Risulta evidente dalla risposta di Buber che i due pensatori avessero una concezione dell'idea messianica estremamente differente: da un lato Cohen la rivendicava quale concetto religioso chiave dell'ebraismo in diaspora, definendo dunque il sionismo un'allontanamento da essa; dall'altro lato Buber replicava in modo analogo, considerando il messianismo l'idea guida del movimento sionista. Il sionismo non combatteva dunque contro l'idea messianica, bensì contro «il suo travisamento e la sua deformazione», finalizzate a glorificare e perpetuare «la diaspora, la mortificazione, l'esser senza-dimora del popolo ebraico»173. Pienamente addentro all'ottica sionista Buber definiva «travisamento» e «deformazione» dell'idea messianica il principio di speranza difeso da Cohen. Una speranza nel futuro che impediva agli occhi disincantati di Buber di far fronte comune contro i problemi del tempo presente: «l'ebraismo potrà anche un giorno dissolversi nell'umanità messianica, fondersi con essa; ma non vediamo perché il popolo ebraico debba perire nell'umanità di oggi affinché possa nascere quella messianica»174.

Da tale scontro risultava evidente un fatto: la speranza messianica di Cohen (principio religioso) era incompatibile con l'utopia messianica di Buber e dei sionisti (concetto politico).
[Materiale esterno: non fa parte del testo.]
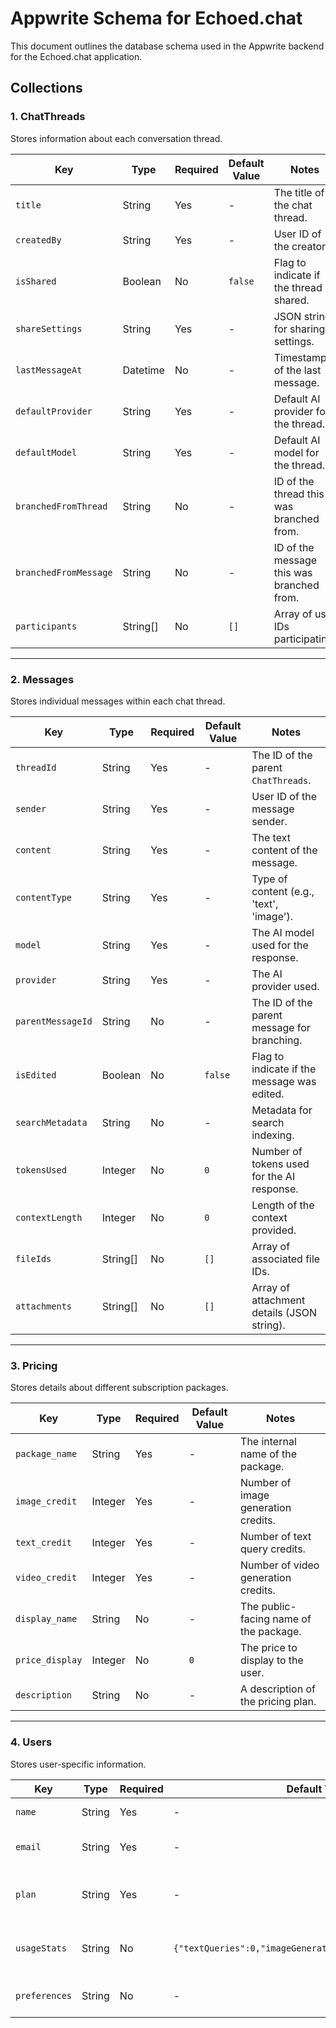 # Appwrite Schema for Echoed.chat

This document outlines the database schema used in the Appwrite backend for the Echoed.chat application.

## Collections

### 1. ChatThreads

Stores information about each conversation thread.

| Key                 | Type     | Required | Default Value | Notes                               |
| ------------------- | -------- | -------- | ------------- | ----------------------------------- |
| `title`             | String   | Yes      | -             | The title of the chat thread.       |
| `createdBy`         | String   | Yes      | -             | User ID of the creator.             |
| `isShared`          | Boolean  | No       | `false`       | Flag to indicate if the thread is shared. |
| `shareSettings`     | String   | Yes      | -             | JSON string for sharing settings.   |
| `lastMessageAt`     | Datetime | No       | -             | Timestamp of the last message.      |
| `defaultProvider`   | String   | Yes      | -             | Default AI provider for the thread. |
| `defaultModel`      | String   | Yes      | -             | Default AI model for the thread.    |
| `branchedFromThread`| String   | No       | -             | ID of the thread this was branched from. |
| `branchedFromMessage`| String  | No       | -             | ID of the message this was branched from. |
| `participants`      | String[] | No       | `[]`          | Array of user IDs participating.    |

---

### 2. Messages

Stores individual messages within each chat thread.

| Key               | Type     | Required | Default Value | Notes                               |
| ----------------- | -------- | -------- | ------------- | ----------------------------------- |
| `threadId`        | String   | Yes      | -             | The ID of the parent `ChatThreads`. |
| `sender`          | String   | Yes      | -             | User ID of the message sender.      |
| `content`         | String   | Yes      | -             | The text content of the message.    |
| `contentType`     | String   | Yes      | -             | Type of content (e.g., 'text', 'image'). |
| `model`           | String   | Yes      | -             | The AI model used for the response. |
| `provider`        | String   | Yes      | -             | The AI provider used.               |
| `parentMessageId` | String   | No       | -             | The ID of the parent message for branching. |
| `isEdited`        | Boolean  | No       | `false`       | Flag to indicate if the message was edited. |
| `searchMetadata`  | String   | No       | -             | Metadata for search indexing.       |
| `tokensUsed`      | Integer  | No       | `0`           | Number of tokens used for the AI response. |
| `contextLength`   | Integer  | No       | `0`           | Length of the context provided.     |
| `fileIds`         | String[] | No       | `[]`          | Array of associated file IDs.       |
| `attachments`     | String[] | No       | `[]`          | Array of attachment details (JSON string). |

---

### 3. Pricing

Stores details about different subscription packages.

| Key             | Type    | Required | Default Value | Notes                               |
| --------------- | ------- | -------- | ------------- | ----------------------------------- |
| `package_name`  | String  | Yes      | -             | The internal name of the package.   |
| `image_credit`  | Integer | Yes      | -             | Number of image generation credits. |
| `text_credit`   | Integer | Yes      | -             | Number of text query credits.       |
| `video_credit`  | Integer | Yes      | -             | Number of video generation credits. |
| `display_name`  | String  | No       | -             | The public-facing name of the package. |
| `price_display` | Integer | No       | `0`           | The price to display to the user.   |
| `description`   | String  | No       | -             | A description of the pricing plan.  |

---

### 4. Users

Stores user-specific information.

| Key          | Type   | Required | Default Value                                       | Notes                               |
| ------------ | ------ | -------- | --------------------------------------------------- | ----------------------------------- |
| `name`       | String | Yes      | -                                                   | The user's full name.               |
| `email`      | String | Yes      | -                                                   | The user's email address.           |
| `plan`       | String | Yes      | -                                                   | The user's current subscription plan. |
| `usageStats` | String | No       | `{"textQueries":0,"imageGeneration":0,"videoGeneration":0}` | JSON string tracking user's usage.  |
| `preferences`| String | No       | -                                                   | JSON string for user preferences.   |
Eppure, l'una derivava dall'altra, in quanto esito di un processo di secolarizzazione del messianismo. Se per i critici come il filosofo Cohen o lo storico Dubnow il sionismo rappresentò un allontanamento o una forma degenerata di messianismo, attribuendone una valenza negativa, le posizioni di sionisti come Buber o Nordau sottolinearono invece il carattere positivo dell'incontro tra sionismo e messianismo, individuando invece nella «utopia messianica» quella forza capace di rompere gli indugi e di convertire la speranza in utopia, l'attesa infinita in una concreta redenzione. Da un'ottica spiccatamente sionista, l'ideale necessario, per dirla con Nordau, si costituì per il movimento come quella indispensabile «leva rivoluzionaria» che permise al sionismo il raggiungimento del suo scopo principale: edificare una nuova Sion175.

173 Ibid.

174 Ivi, p. 302. Buber si riferiva qui all'antisemitismo, sempre più diffuso in Europa.

175 L'associazione tra «utopia messianica» e «leva rivoluzionaria» proviene da Scholem: «l'opzione rivoluzionaria […] affiora nelle azioni messianiche di singoli individui o di interi movimenti. Questo è l'attivismo messianico in cui l'utopismo diventa la leva che consente di fondare il regno messianico. Forse si può formulare in maniera più precisa la domanda […] può l'uomo essere padrone del proprio futuro? E la risposta di un apocalittico sarebbe: no. Ma l'atteggiamento dell'azione, il bisogno di realizzare le cose, è inerente a questa proiezione nel futuro della parte migliore dell'uomo, che è appunto ciò che il messianismo ebraico, nei suoi elementi utopici, propone in modo così energico» (ivi, p. 26). Il corsivo è nostro.